What I was excited about was the use of solar panels on a car that has an electric motor and storage batteries. If I bought one of those "solar-panel Prius"... I'd try to find a way to disconnect the solar panel wires from the stupid little fan and instead use the solar panels to help keep the storage batteries charged for keeping the engine running. Already there are folks out there working on modifying the HEV (Hybrid Electric Vehicles) to be PHEVs (Plug-in Hybrid Electric Vehicles). So, if you could put the solar on the roof to charge the batteries and then convert the gasoline engine to run on used cooking oil (biofuel), you'd NEVER be dependent on a gas station again. PERIOD.

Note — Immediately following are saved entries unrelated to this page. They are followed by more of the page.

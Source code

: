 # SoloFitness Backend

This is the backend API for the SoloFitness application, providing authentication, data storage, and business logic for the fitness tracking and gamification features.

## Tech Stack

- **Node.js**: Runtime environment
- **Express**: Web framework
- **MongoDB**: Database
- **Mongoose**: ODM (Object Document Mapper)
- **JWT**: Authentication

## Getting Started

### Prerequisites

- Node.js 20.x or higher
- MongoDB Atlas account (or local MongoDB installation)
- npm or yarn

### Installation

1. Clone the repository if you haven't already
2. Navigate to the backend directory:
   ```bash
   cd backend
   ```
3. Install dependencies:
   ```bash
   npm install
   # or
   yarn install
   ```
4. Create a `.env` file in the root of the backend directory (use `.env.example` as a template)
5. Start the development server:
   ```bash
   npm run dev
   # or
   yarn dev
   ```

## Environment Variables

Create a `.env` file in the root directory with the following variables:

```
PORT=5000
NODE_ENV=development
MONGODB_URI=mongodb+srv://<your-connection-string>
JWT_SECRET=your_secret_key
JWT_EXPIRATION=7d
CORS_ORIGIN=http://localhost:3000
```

Well... someone else has improved on that idea... and did it better.
New York Times Writer Thomas L. Friedman was attending the Energy and Resources Institute Climate Conference in New Delhi and met Caroline Howe, 23, a mechanical engineer on leave from the Yale School of Forestry and Environmental Studies, and Alexis Ringwald, a Fulbright scholar in India. These two young women convinced the CEO of India's Reva Electric Car Company to donate 3 of his company's cars--each retrofitted with longer-life batteries (good for 90 miles on a 6-hour charge) and a solar panel on the roof. The women then drove the cars around India (2,100 miles from Chennai to New Delhi) as a demonstration of innovative alternate energy capabilities. You can read more about this event and these alternate energy entrepreneurs here.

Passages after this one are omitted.